PROBLEM TO WORK ON: Below are records; please give the number of their lines that contain the string "infty", and only that number.

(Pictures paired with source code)

+-------+

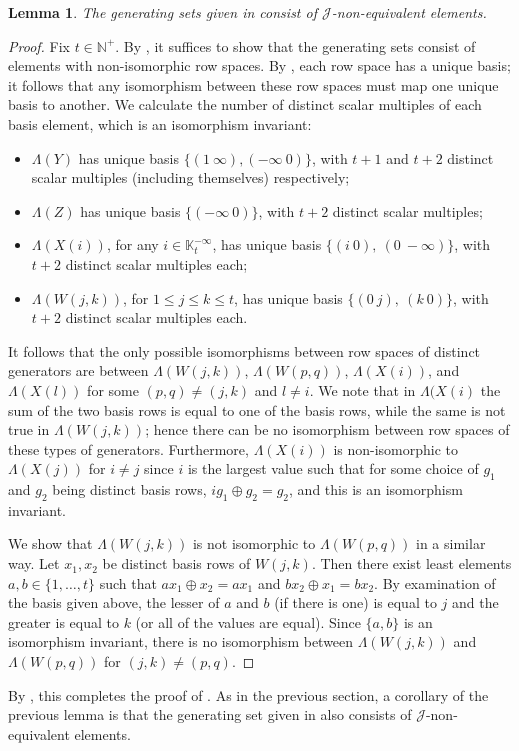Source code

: \documentclass[11pt]{article}
\newtheorem{lemma}[thm]{Lemma}
\numberwithin{equation}{section}
\newcommand{\J}{\mathscr{J}}
\newcommand{\N}{\mathbb{N}}
\newcommand{\Np}{\N^{+}}
\newcommand{\K}{\mathbb{K}}
\newcommand{\Kmaxt}{\K^{-\infty}_t}
\newcommand{\RowS}{\Lambda}
\begin{document}
\begin{lemma}
  The generating sets given in  consist of
  $\J$-non-equivalent elements.
\end{lemma}
\begin{proof}
  Fix $t \in \Np$. By , it suffices to show that the
generating sets consist of elements with non-isomorphic row spaces. By
, each row space has a unique basis; it
follows that any isomorphism between these row spaces must map one unique basis
to another. We calculate the number of distinct scalar multiples of each basis
element, which is an isomorphism invariant:

\begin{itemize}
  \item 
    $\RowS(Y)$ has unique basis $\{(1~\infty), (-\infty~0)\}$, with $t + 1$ and
    $t + 2$ distinct scalar multiples (including themselves) respectively;
  \item
    $\RowS(Z)$ has unique basis $\{(-\infty~0)\}$, with $t + 2$ distinct scalar
    multiples;
  \item
    $\RowS(X(i))$, for any $i \in \Kmaxt$, has unique basis
    $\{(i~0),~(0~-\infty)\}$, with $t + 2$ distinct scalar multiples each;
  \item $\RowS(W(j, k))$, for $1 \leq j \leq k \leq t$, has unique basis
    $\{(0~j),~(k~0)\}$, with $t + 2$ distinct scalar multiples each.
\end{itemize}
It follows that the only possible isomorphisms between row spaces of distinct
generators are between $\RowS(W(j, k))$, $\RowS(W(p, q))$, $\RowS(X(i))$, and
$\RowS(X(l))$ for some $(p, q) \neq (j, k)$ and $l \neq i$. We note that in
$\RowS(X(i)$ the sum of the two basis rows is equal to one of the basis rows,
while the same is not true in $\RowS(W(j, k))$; hence there can be no
isomorphism between row spaces of these types of generators. Furthermore,
$\RowS(X(i))$ is non-isomorphic to $\RowS(X(j))$ for $i \neq j$ since $i$ is the
largest value such that for some choice of $g_1$ and $g_2$ being distinct basis
rows, $ig_1 \oplus g_2 = g_2$, and this is an isomorphism invariant.

We show that $\RowS(W(j, k))$ is not isomorphic to $\RowS(W(p, q))$ in a similar
way. Let $x_1, x_2$ be distinct basis rows of $W(j, k)$. Then there exist least
elements $a, b \in \{1, \ldots, t\}$ such that $ax_1 \oplus x_2 = ax_1$ and
$bx_2 \oplus x_1 = bx_2$. By examination of the basis given above, the lesser of
$a$ and $b$ (if there is one) is equal to $j$ and the greater is equal to $k$
(or all of the values are equal). Since $\{a, b\}$ is an isomorphism invariant,
there is no isomorphism between $\RowS(W(j, k))$ and $\RowS(W(p, q))$ for $(j,
k) \neq (p, q)$.
\end{proof}
By , this completes the proof of
. As in the previous section, a corollary of the
previous lemma is that the generating set given in 
also consists of $\J$-non-equivalent elements.
\end{document}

+-------+

SOLUTION FOR THIS EXERCISE: 4